**The records:**
= Beginning of Section =

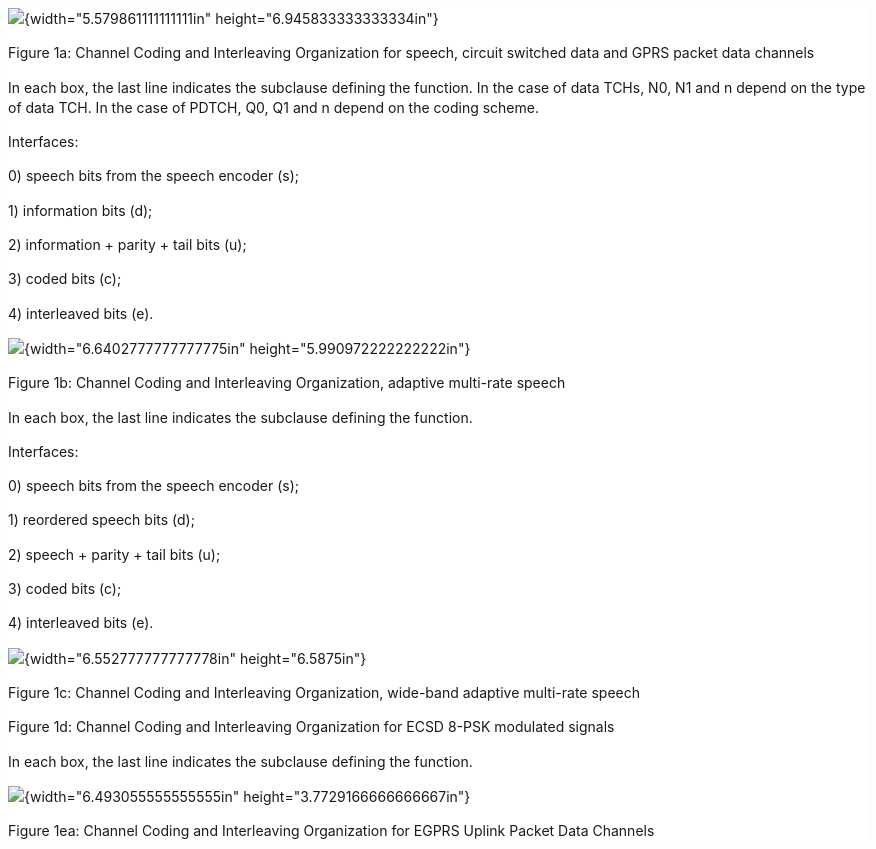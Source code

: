 ![](media/image3.wmf){width="5.579861111111111in"
height="6.945833333333334in"}

Figure 1a: Channel Coding and Interleaving Organization for speech,
circuit switched data and GPRS packet data channels

In each box, the last line indicates the subclause defining the
function. In the case of data TCHs, N0, N1 and n depend on the type of
data TCH. In the case of PDTCH, Q0, Q1 and n depend on the coding
scheme.

Interfaces:

0\) speech bits from the speech encoder (s);

1\) information bits (d);

2\) information + parity + tail bits (u);

3\) coded bits (c);

4\) interleaved bits (e).

![](media/image4.wmf){width="6.6402777777777775in"
height="5.990972222222222in"}

Figure 1b: Channel Coding and Interleaving Organization, adaptive
multi-rate speech

In each box, the last line indicates the subclause defining the
function.

Interfaces:

0\) speech bits from the speech encoder (s);

1\) reordered speech bits (d);

2\) speech + parity + tail bits (u);

3\) coded bits (c);

4\) interleaved bits (e).

![](media/image5.wmf){width="6.552777777777778in" height="6.5875in"}

Figure 1c: Channel Coding and Interleaving Organization, wide-band
adaptive multi-rate speech

Figure 1d: Channel Coding and Interleaving Organization for ECSD 8-PSK
modulated signals

In each box, the last line indicates the subclause defining the
function.

![](media/image7.wmf){width="6.493055555555555in"
height="3.7729166666666667in"}

Figure 1ea: Channel Coding and Interleaving Organization for EGPRS
Uplink Packet Data Channels
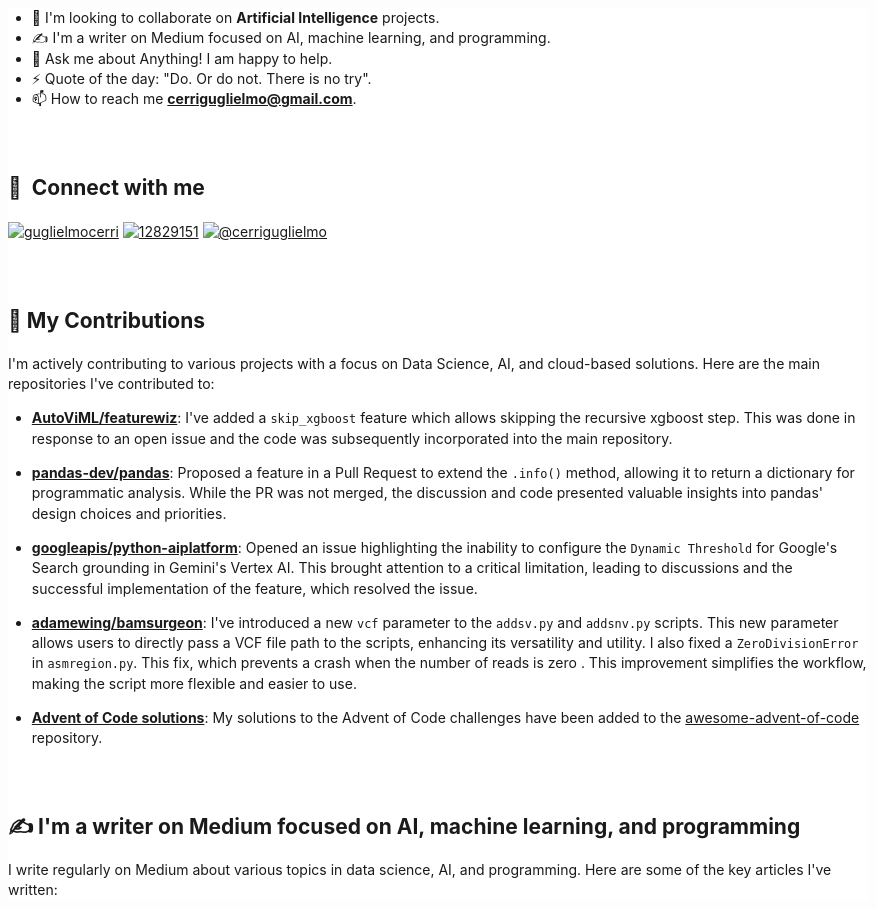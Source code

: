 
- 🤝 I'm looking to collaborate on **Artificial Intelligence** projects.
- ✍️  I'm a writer on Medium focused on AI, machine learning, and programming.
- 💬 Ask me about Anything! I am happy to help.
- ⚡  Quote of the day: "Do. Or do not. There is no try".
- 📫 How to reach me **cerriguglielmo@gmail.com**.
<br />

<h2 align="left"> 🔗 &nbsp;Connect with me</h2>
<p align="left">
<a href="https://linkedin.com/in/guglielmocerri" target="blank"><img align="center" src="https://raw.githubusercontent.com/rahuldkjain/github-profile-readme-generator/master/src/images/icons/Social/linked-in-alt.svg" alt="guglielmocerri" height="30" width="40" /></a>
<a href="https://stackoverflow.com/users/12829151" target="blank"><img align="center" src="https://raw.githubusercontent.com/rahuldkjain/github-profile-readme-generator/master/src/images/icons/Social/stack-overflow.svg" alt="12829151" height="30" width="40" /></a>
<a href="https://medium.com/@cerriguglielmo" target="blank"><img align="center" src="https://raw.githubusercontent.com/rahuldkjain/github-profile-readme-generator/master/src/images/icons/Social/medium.svg" alt="@cerriguglielmo" height="30" width="40" /></a>
</p>
&nbsp;

## 🌟 My Contributions

I'm actively contributing to various projects with a focus on Data Science, AI, and cloud-based solutions. Here are the main repositories I've contributed to:

* **[AutoViML/featurewiz](https://github.com/AutoViML/featurewiz)**: I've added a `skip_xgboost` feature which allows skipping the recursive xgboost step. This was done in response to an open issue and the code was subsequently incorporated into the main repository.

* **[pandas-dev/pandas](https://github.com/pandas-dev/pandas)**: Proposed a feature in a Pull Request to extend the `.info()` method, allowing it to return a dictionary for programmatic analysis. While the PR was not merged, the discussion and code presented valuable insights into pandas' design choices and priorities.

* **[googleapis/python-aiplatform](https://github.com/googleapis/python-aiplatform)**: Opened an issue highlighting the inability to configure the `Dynamic Threshold` for Google's Search grounding in Gemini's Vertex AI. This brought attention to a critical limitation, leading to discussions and the successful implementation of the feature, which resolved the issue.

* **[adamewing/bamsurgeon](https://github.com/adamewing/bamsurgeon)**: I've introduced a new `vcf` parameter to the `addsv.py` and `addsnv.py` scripts. This new parameter allows users to directly pass a VCF file path to the scripts, enhancing its versatility and utility. I also fixed a `ZeroDivisionError` in `asmregion.py`. This fix, which prevents a crash when the number of reads is zero . This improvement simplifies the workflow, making the script more flexible and easier to use.

* **[Advent of Code solutions](https://github.com/GuglielmoCerri/Advent-of-Code)**: My solutions to the Advent of Code challenges have been added to the [awesome-advent-of-code](https://github.com/Bogdanp/awesome-advent-of-code) repository.

&nbsp;

## ✍️ I'm a writer on Medium focused on AI, machine learning, and programming

I write regularly on Medium about various topics in data science, AI, and programming. Here are some of the key articles I've written:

= End of Section =

**Task goal:** What is needed is a verbatim copy of every line in the records above from the one containing "Quote of the" down to the one containing "## 🌟 My Contributions", both included, and nothing more.

**Answer box:**
- ⚡  Quote of the day: "Do. Or do not. There is no try".
- 📫 How to reach me **cerriguglielmo@gmail.com**.
<br />

<h2 align="left"> 🔗 &nbsp;Connect with me</h2>
<p align="left">
<a href="https://linkedin.com/in/guglielmocerri" target="blank"><img align="center" src="https://raw.githubusercontent.com/rahuldkjain/github-profile-readme-generator/master/src/images/icons/Social/linked-in-alt.svg" alt="guglielmocerri" height="30" width="40" /></a>
<a href="https://stackoverflow.com/users/12829151" target="blank"><img align="center" src="https://raw.githubusercontent.com/rahuldkjain/github-profile-readme-generator/master/src/images/icons/Social/stack-overflow.svg" alt="12829151" height="30" width="40" /></a>
<a href="https://medium.com/@cerriguglielmo" target="blank"><img align="center" src="https://raw.githubusercontent.com/rahuldkjain/github-profile-readme-generator/master/src/images/icons/Social/medium.svg" alt="@cerriguglielmo" height="30" width="40" /></a>
</p>
&nbsp;

## 🌟 My Contributions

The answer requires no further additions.